Vieles spricht aber gegen die «Durchzugs-These» (NZZ), wonach der von Burkhalter ausgelöste Windstoss gleich auch Schneider-Ammann aus dem Amt fegen könnte. «Ich habe nicht vor, mich zurückzuziehen», sagte Schneider-Ammann bereits im Dezember zum Abschluss seines Jahrs als Bundespräsident vor den Medien. Und trotzte damit den zahllosen Medienberichten, die ihn als «ausgelaugt», «schwächelnd» oder gar «amtsmüde» bezeichneten und auf einen vorzeitigen Abgang spekulierten.
Viele Beobachter gehen davon aus, dass sich Schneider-Ammann nun, angesichts der vielen Rücktritts-Aufforderungen, nur noch fester an sein Amt klammern wird. Schliesslich wolle kein Regierungsmitglied den Eindruck erwecken, unter dem Druck der Medien eingeknickt zu sein, hält die NZZ fest. Der Wirtschaftsminister sei jetzt eigentlich dazu verdammt, die Legislatur zu Ende zu machen, zitiert die Zeitung einen freisinnigen Parlamentarier, der nicht namentlich genannt wird.

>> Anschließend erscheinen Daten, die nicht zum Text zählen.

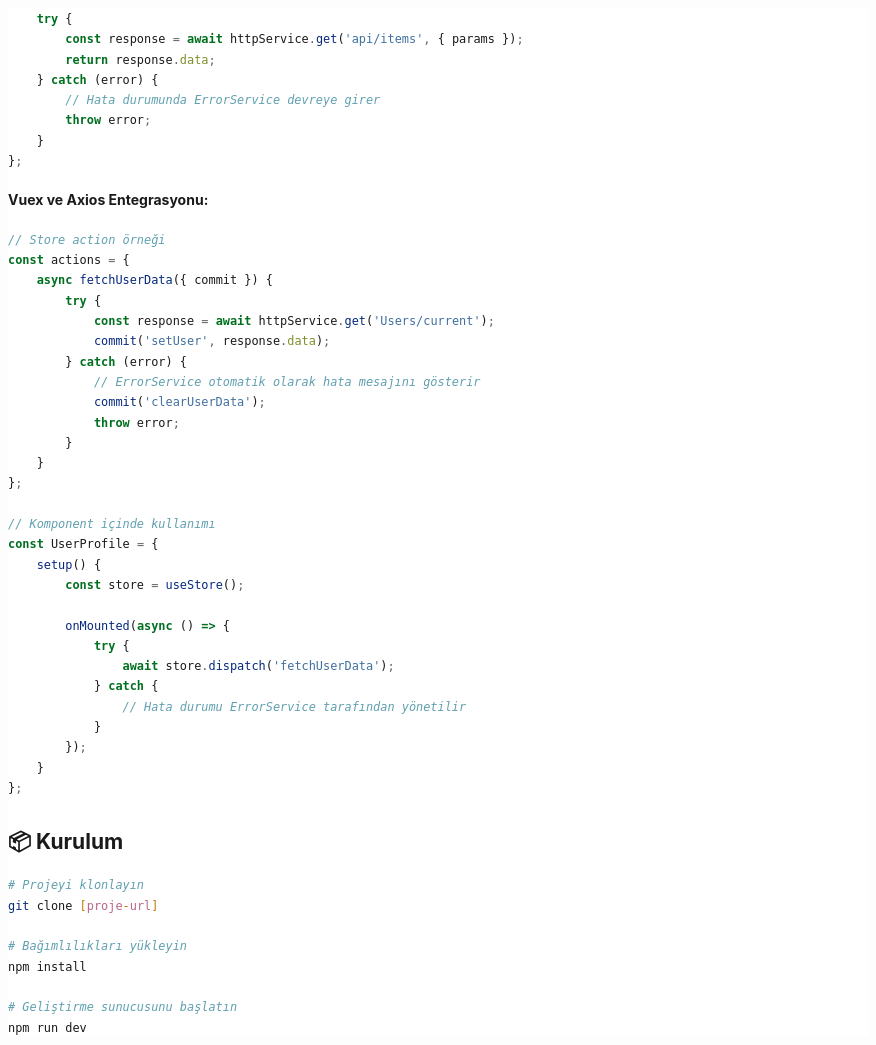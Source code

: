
 ```javascript
    try {
        const response = await httpService.get('api/items', { params });
        return response.data;
    } catch (error) {
        // Hata durumunda ErrorService devreye girer
        throw error;
    }
};
```

#### Vuex ve Axios Entegrasyonu:
```javascript
// Store action örneği
const actions = {
    async fetchUserData({ commit }) {
        try {
            const response = await httpService.get('Users/current');
            commit('setUser', response.data);
        } catch (error) {
            // ErrorService otomatik olarak hata mesajını gösterir
            commit('clearUserData');
            throw error;
        }
    }
};

// Komponent içinde kullanımı
const UserProfile = {
    setup() {
        const store = useStore();
        
        onMounted(async () => {
            try {
                await store.dispatch('fetchUserData');
            } catch {
                // Hata durumu ErrorService tarafından yönetilir
            }
        });
    }
};
```

## 📦 Kurulum

```bash
# Projeyi klonlayın
git clone [proje-url]

# Bağımlılıkları yükleyin
npm install

# Geliştirme sunucusunu başlatın
npm run dev
```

Auch in Schneider-Ammanns Departement will man nichts von einem vorzeitigen Rücktritt wissen. An der Absicht Schneider-Ammanns, die Legislatur zu beenden, habe sich «nichts geändert», sagt sein Sprecher Noé Blancpain zu watson. «Es geht ihm gut und er übt sein Amt mit grossem Engagement und Freude aus». Das Departement sei in verschiedenen Bereichen stark gefordert, etwa bei der Digitalisierung oder mit dem Öffnen neuer Märkte im Ausland.